Assignment:
Taking the listing below, restate word for word each line from the line with "तदक्षयं भवेद्भूप पुण्यं कोटिशताधिकम् ॥ ६२ ॥" to the line with "परोपकारः पुण्यानां विद्यानां निगमो यथा", ends included, and stop there.

Material to process:
──────────────────────────────
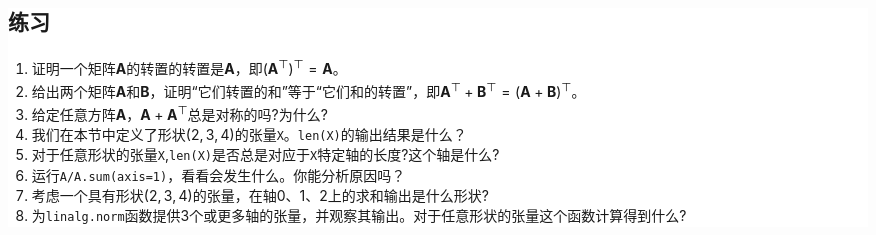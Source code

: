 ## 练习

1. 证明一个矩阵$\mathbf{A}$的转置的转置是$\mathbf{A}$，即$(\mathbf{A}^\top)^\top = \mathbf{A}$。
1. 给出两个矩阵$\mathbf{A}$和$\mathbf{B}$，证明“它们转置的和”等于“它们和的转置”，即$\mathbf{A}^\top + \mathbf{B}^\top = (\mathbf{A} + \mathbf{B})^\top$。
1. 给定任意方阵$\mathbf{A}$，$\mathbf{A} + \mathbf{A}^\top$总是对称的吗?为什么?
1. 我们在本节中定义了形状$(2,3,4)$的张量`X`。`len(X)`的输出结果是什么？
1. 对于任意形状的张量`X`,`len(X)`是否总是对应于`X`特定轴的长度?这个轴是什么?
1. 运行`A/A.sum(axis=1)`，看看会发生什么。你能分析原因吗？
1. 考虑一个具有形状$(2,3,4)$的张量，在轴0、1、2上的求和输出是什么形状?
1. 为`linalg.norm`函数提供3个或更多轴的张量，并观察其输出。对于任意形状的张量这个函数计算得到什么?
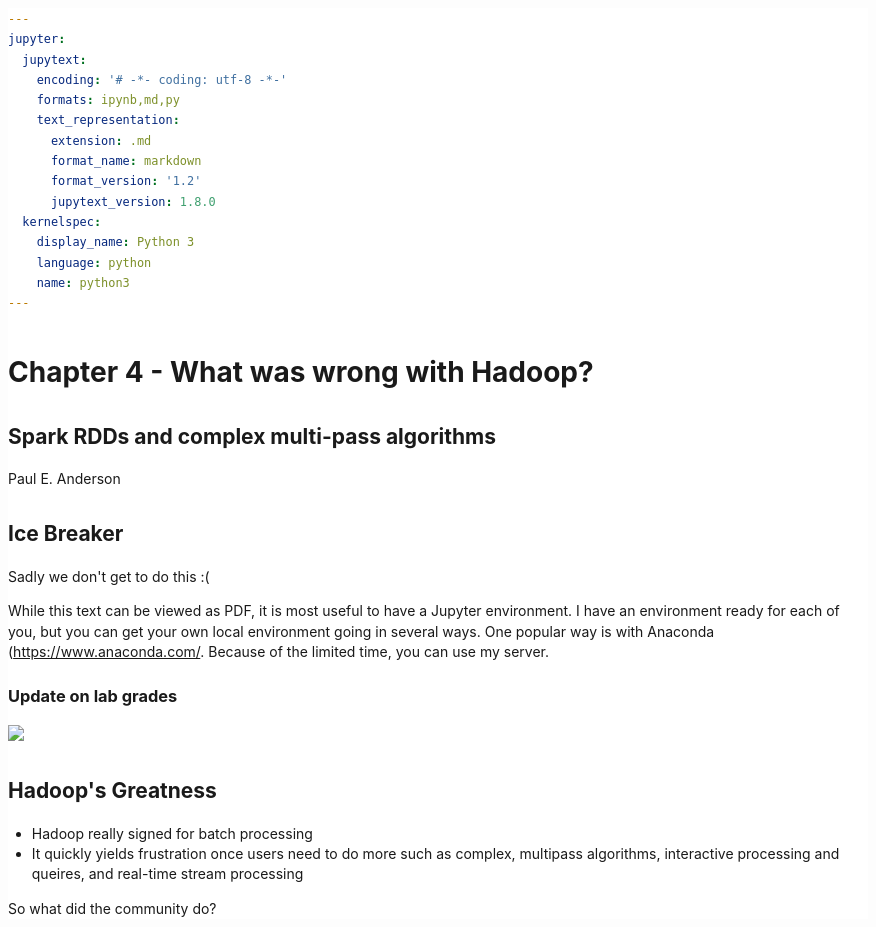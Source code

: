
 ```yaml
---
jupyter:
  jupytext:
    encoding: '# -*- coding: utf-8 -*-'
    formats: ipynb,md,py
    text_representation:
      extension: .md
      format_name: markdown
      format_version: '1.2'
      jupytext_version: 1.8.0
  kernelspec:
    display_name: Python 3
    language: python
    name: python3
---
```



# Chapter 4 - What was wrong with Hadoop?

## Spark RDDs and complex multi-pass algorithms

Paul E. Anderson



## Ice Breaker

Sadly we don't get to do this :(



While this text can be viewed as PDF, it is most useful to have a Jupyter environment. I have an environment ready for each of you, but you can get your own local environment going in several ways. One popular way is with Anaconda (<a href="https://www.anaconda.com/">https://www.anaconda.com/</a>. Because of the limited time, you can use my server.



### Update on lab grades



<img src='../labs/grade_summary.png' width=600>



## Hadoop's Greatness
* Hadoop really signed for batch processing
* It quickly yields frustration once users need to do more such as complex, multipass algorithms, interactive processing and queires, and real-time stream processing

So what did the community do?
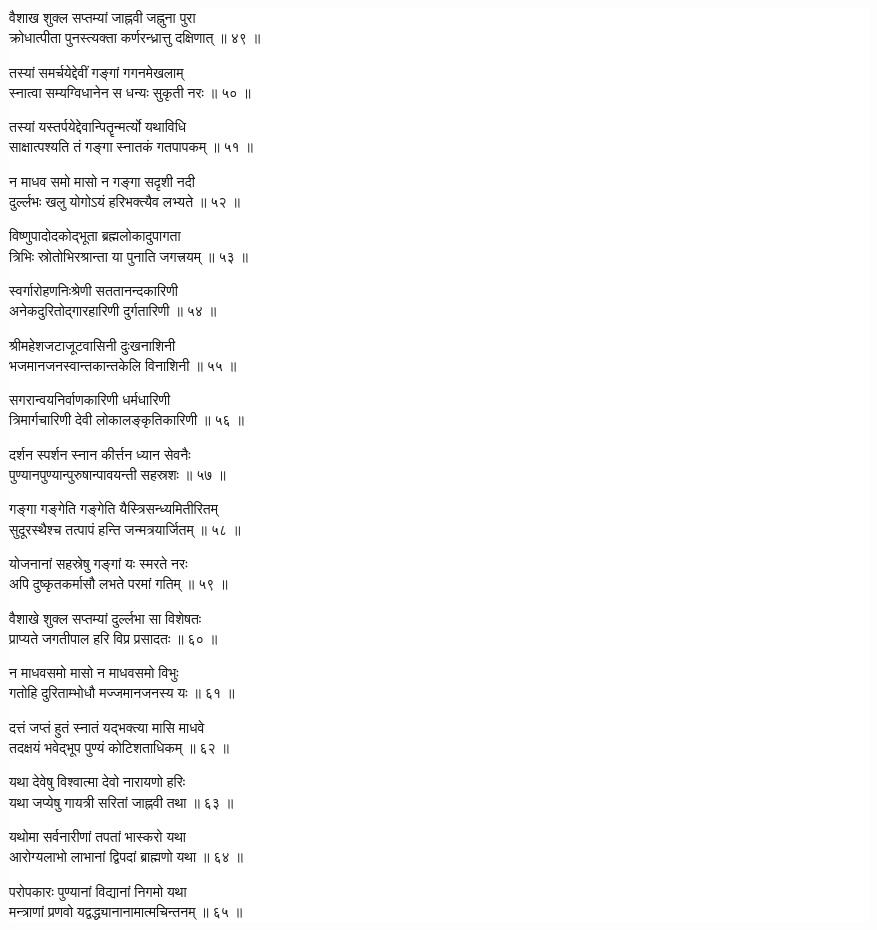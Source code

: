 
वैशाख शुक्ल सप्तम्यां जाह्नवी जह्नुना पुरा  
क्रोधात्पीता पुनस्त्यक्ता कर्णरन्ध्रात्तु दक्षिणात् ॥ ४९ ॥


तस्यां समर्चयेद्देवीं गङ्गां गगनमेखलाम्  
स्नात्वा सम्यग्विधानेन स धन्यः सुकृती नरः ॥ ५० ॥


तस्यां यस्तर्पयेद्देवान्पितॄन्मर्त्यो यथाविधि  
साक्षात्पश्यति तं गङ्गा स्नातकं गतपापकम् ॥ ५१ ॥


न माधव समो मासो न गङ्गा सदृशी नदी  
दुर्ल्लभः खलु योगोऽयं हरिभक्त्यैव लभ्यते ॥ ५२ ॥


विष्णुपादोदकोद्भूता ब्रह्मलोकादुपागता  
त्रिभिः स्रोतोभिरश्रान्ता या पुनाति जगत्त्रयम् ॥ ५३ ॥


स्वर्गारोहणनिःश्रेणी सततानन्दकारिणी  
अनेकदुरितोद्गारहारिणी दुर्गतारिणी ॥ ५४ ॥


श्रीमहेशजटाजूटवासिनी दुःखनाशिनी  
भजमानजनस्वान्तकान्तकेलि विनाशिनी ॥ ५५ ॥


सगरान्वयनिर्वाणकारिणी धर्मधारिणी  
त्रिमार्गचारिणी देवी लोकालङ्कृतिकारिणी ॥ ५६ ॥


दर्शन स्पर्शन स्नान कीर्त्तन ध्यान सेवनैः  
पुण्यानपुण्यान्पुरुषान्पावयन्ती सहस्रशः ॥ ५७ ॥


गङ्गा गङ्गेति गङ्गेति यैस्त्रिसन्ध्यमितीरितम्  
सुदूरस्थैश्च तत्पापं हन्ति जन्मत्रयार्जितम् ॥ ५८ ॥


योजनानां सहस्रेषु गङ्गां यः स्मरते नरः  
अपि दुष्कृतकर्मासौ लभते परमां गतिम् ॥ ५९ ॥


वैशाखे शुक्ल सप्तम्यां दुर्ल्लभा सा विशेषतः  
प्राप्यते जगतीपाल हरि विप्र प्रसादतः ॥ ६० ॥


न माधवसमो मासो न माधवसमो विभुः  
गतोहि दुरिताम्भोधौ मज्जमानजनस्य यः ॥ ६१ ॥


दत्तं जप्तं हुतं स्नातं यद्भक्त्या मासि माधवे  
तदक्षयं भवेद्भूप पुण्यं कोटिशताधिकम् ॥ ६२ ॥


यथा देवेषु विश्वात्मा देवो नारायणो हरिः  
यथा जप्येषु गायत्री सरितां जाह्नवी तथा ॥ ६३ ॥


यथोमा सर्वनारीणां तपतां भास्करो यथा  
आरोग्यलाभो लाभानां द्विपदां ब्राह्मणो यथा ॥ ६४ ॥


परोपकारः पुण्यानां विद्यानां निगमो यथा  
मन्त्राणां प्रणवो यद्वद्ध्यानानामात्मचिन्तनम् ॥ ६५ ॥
──────────────────────────────
Exercise response:
तदक्षयं भवेद्भूप पुण्यं कोटिशताधिकम् ॥ ६२ ॥


यथा देवेषु विश्वात्मा देवो नारायणो हरिः  
यथा जप्येषु गायत्री सरितां जाह्नवी तथा ॥ ६३ ॥


यथोमा सर्वनारीणां तपतां भास्करो यथा  
आरोग्यलाभो लाभानां द्विपदां ब्राह्मणो यथा ॥ ६४ ॥


परोपकारः पुण्यानां विद्यानां निगमो यथा  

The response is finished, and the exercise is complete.